Copy the data as given. No line may be skipped.

**********

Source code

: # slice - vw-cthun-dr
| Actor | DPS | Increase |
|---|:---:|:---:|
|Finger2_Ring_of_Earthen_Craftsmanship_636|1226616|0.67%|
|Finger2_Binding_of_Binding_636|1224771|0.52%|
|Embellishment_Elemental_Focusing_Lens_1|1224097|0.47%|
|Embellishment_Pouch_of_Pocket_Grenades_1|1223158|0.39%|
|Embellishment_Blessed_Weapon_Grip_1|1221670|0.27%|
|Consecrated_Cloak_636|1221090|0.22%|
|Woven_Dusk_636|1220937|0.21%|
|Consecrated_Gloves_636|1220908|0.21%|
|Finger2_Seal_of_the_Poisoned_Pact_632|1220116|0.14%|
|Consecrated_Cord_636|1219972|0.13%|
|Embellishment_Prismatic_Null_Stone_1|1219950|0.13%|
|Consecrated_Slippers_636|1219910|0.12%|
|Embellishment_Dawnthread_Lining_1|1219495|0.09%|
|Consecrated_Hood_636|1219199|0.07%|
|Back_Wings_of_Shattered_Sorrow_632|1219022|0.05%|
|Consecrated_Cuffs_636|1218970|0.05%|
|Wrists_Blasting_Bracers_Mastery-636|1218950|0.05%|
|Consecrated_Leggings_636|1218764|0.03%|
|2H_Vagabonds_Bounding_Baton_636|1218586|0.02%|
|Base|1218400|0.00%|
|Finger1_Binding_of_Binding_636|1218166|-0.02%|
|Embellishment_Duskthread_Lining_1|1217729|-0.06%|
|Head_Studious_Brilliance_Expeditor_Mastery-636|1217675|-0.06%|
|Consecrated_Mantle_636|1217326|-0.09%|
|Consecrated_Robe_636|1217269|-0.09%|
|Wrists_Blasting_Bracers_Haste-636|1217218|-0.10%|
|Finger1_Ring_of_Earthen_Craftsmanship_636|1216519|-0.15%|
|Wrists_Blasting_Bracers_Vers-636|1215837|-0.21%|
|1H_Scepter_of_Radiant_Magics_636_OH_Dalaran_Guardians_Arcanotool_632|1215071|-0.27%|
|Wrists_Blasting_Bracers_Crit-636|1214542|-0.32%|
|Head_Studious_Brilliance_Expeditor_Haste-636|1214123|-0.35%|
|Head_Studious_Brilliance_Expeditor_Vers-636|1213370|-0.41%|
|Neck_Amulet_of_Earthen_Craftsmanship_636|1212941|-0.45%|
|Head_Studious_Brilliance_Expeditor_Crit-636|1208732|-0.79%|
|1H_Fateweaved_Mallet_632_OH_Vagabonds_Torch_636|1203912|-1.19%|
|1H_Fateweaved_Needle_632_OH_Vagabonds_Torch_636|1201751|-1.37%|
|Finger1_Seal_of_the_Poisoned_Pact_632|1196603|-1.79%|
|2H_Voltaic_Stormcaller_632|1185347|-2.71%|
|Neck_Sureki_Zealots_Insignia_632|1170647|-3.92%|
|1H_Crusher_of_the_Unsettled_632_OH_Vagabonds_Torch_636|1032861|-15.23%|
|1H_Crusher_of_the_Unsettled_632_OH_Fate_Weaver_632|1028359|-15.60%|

**********

* Written solution
Source code

: # slice - vw-cthun-dr
| Actor | DPS | Increase |
|---|:---:|:---:|
|Finger2_Ring_of_Earthen_Craftsmanship_636|1226616|0.67%|
|Finger2_Binding_of_Binding_636|1224771|0.52%|
|Embellishment_Elemental_Focusing_Lens_1|1224097|0.47%|
|Embellishment_Pouch_of_Pocket_Grenades_1|1223158|0.39%|
|Embellishment_Blessed_Weapon_Grip_1|1221670|0.27%|
|Consecrated_Cloak_636|1221090|0.22%|
|Woven_Dusk_636|1220937|0.21%|
|Consecrated_Gloves_636|1220908|0.21%|
|Finger2_Seal_of_the_Poisoned_Pact_632|1220116|0.14%|
|Consecrated_Cord_636|1219972|0.13%|
|Embellishment_Prismatic_Null_Stone_1|1219950|0.13%|
|Consecrated_Slippers_636|1219910|0.12%|
|Embellishment_Dawnthread_Lining_1|1219495|0.09%|
|Consecrated_Hood_636|1219199|0.07%|
|Back_Wings_of_Shattered_Sorrow_632|1219022|0.05%|
|Consecrated_Cuffs_636|1218970|0.05%|
|Wrists_Blasting_Bracers_Mastery-636|1218950|0.05%|
|Consecrated_Leggings_636|1218764|0.03%|
|2H_Vagabonds_Bounding_Baton_636|1218586|0.02%|
|Base|1218400|0.00%|
|Finger1_Binding_of_Binding_636|1218166|-0.02%|
|Embellishment_Duskthread_Lining_1|1217729|-0.06%|
|Head_Studious_Brilliance_Expeditor_Mastery-636|1217675|-0.06%|
|Consecrated_Mantle_636|1217326|-0.09%|
|Consecrated_Robe_636|1217269|-0.09%|
|Wrists_Blasting_Bracers_Haste-636|1217218|-0.10%|
|Finger1_Ring_of_Earthen_Craftsmanship_636|1216519|-0.15%|
|Wrists_Blasting_Bracers_Vers-636|1215837|-0.21%|
|1H_Scepter_of_Radiant_Magics_636_OH_Dalaran_Guardians_Arcanotool_632|1215071|-0.27%|
|Wrists_Blasting_Bracers_Crit-636|1214542|-0.32%|
|Head_Studious_Brilliance_Expeditor_Haste-636|1214123|-0.35%|
|Head_Studious_Brilliance_Expeditor_Vers-636|1213370|-0.41%|
|Neck_Amulet_of_Earthen_Craftsmanship_636|1212941|-0.45%|
|Head_Studious_Brilliance_Expeditor_Crit-636|1208732|-0.79%|
|1H_Fateweaved_Mallet_632_OH_Vagabonds_Torch_636|1203912|-1.19%|
|1H_Fateweaved_Needle_632_OH_Vagabonds_Torch_636|1201751|-1.37%|
|Finger1_Seal_of_the_Poisoned_Pact_632|1196603|-1.79%|
|2H_Voltaic_Stormcaller_632|1185347|-2.71%|
|Neck_Sureki_Zealots_Insignia_632|1170647|-3.92%|
|1H_Crusher_of_the_Unsettled_632_OH_Vagabonds_Torch_636|1032861|-15.23%|
|1H_Crusher_of_the_Unsettled_632_OH_Fate_Weaver_632|1028359|-15.60%|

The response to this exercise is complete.